■ Task objective:
All lines from the entries below that contain the string "target" should be copied out.

■ Data in this exercise:
__________
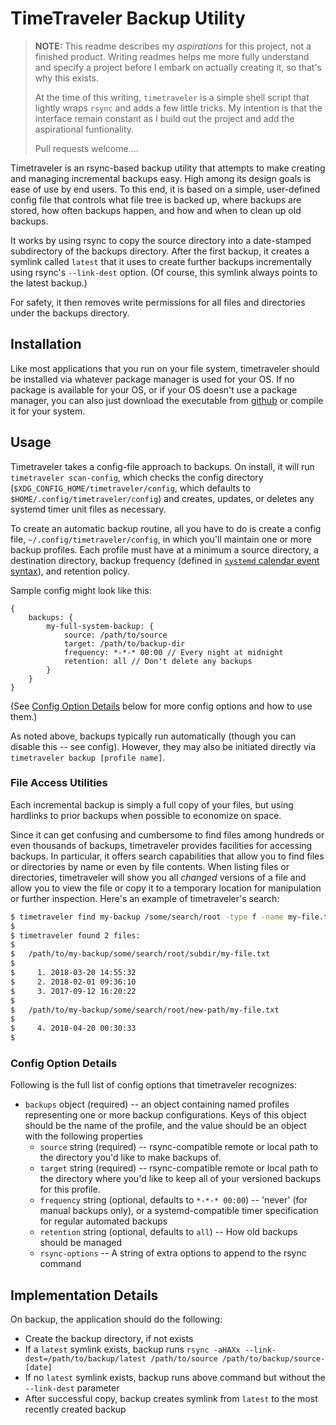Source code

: TimeTraveler Backup Utility
========================================================

>
> **NOTE:** This readme describes my _aspirations_ for this project, not a finished product. Writing readmes helps me more fully understand and specify a project before I embark on actually creating it, so that's why this exists.
>
> At the time of this writing, `timetraveler` is a simple shell script that lightly wraps `rsync` and adds a few little tricks. My intention is that the interface remain constant as I build out the project and add the aspirational funtionality.
>
> Pull requests welcome....
>

Timetraveler is an rsync-based backup utility that attempts to make creating and managing incremental backups easy. High among its design goals is ease of use by end users. To this end, it is based on a simple, user-defined config file that controls what file tree is backed up, where backups are stored, how often backups happen, and how and when to clean up old backups.

It works by using rsync to copy the source directory into a date-stamped subdirectory of the backups directory. After the first backup, it creates a symlink called `latest` that it uses to create further backups incrementally using rsync's `--link-dest` option. (Of course, this symlink always points to the latest backup.)

For safety, it then removes write permissions for all files and directories under the backups directory.


## Installation

Like most applications that you run on your file system, timetraveler should be installed via whatever package manager is used for your OS. If no package is available for your OS, or if your OS doesn't use a package manager, you can also just download the executable from [github](https://github.com/kael-shipman/timetraveler/releases) or compile it for your system.


## Usage

Timetraveler takes a config-file approach to backups. On install, it will run `timetraveler scan-config`, which checks the config directory (`$XDG_CONFIG_HOME/timetraveler/config`, which defaults to `$HOME/.config/timetraveler/config`) and creates, updates, or deletes any systemd timer unit files as necessary.

To create an automatic backup routine, all you have to do is create a config file, `~/.config/timetraveler/config`, in which you'll maintain one or more backup profiles. Each profile must have at a minimum a source directory, a destination directory, backup frequency (defined in [`systemd` calendar event syntax](https://wiki.archlinux.org/index.php/Systemd/Timers)), and retention policy.

Sample config might look like this:

```hjson
{
    backups: {
        my-full-system-backup: {
            source: /path/to/source
            target: /path/to/backup-dir
            frequency: *-*-* 00:00 // Every night at midnight
            retention: all // Don't delete any backups
        }
    }
}
```

(See [Config Option Details](#config-option-details) below for more config options and how to use them.)

As noted above, backups typically run automatically (though you can disable this -- see config). However, they may also be initiated directly via `timetraveler backup [profile name]`.

### File Access Utilities

Each incremental backup is simply a full copy of your files, but using hardlinks to prior backups when possible to economize on space.

Since it can get confusing and cumbersome to find files among hundreds or even thousands of backups, timetraveler provides facilities for accessing backups. In particular, it offers search capabilities that allow you to find files or directories by name or even by file contents. When listing files or directories, timetraveler will show you all _changed_ versions of a file and allow you to view the file or copy it to a temporary location for manipulation or further inspection. Here's an example of timetraveler's search:

```sh
$ timetraveler find my-backup /some/search/root -type f -name my-file.txt
$
$ timetraveler found 2 files:
$
$   /path/to/my-backup/some/search/root/subdir/my-file.txt
$
$     1. 2018-03-20 14:55:32
$     2. 2018-02-01 09:36:10
$     3. 2017-09-12 16:20:22
$
$   /path/to/my-backup/some/search/root/new-path/my-file.txt
$
$     4. 2018-04-20 00:30:33
$
```

### Config Option Details

Following is the full list of config options that timetraveler recognizes:

* `backups` object (required) -- an object containing named profiles representing one or more backup configurations. Keys of this object should be the name of the profile, and the value should be an object with the following properties
    * `source` string (required) -- rsync-compatible remote or local path to the directory you'd like to make backups of.
    * `target` string (required) -- rsync-compatible remote or local path to the directory where you'd like to keep all of your versioned backups for this profile.
    * `frequency` string (optional, defaults to `*-*-* 00:00`) -- 'never' (for manual backups only), or a systemd-compatible timer specification for regular automated backups
    * `retention` string (optional, defaults to `all`) -- How old backups should be managed
    * `rsync-options` -- A string of extra options to append to the rsync command


## Implementation Details

On backup, the application should do the following:

* Create the backup directory, if not exists
* If a `latest` symlink exists, backup runs `rsync -aHAXx --link-dest=/path/to/backup/latest /path/to/source /path/to/backup/source-[date]`
* If no `latest` symlink exists, backup runs above command but without the `--link-dest` parameter
* After successful copy, backup creates symlink from `latest` to the most recently created backup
__________
■ Response:
            target: /path/to/backup-dir
    * `target` string (required) -- rsync-compatible remote or local path to the directory where you'd like to keep all of your versioned backups for this profile.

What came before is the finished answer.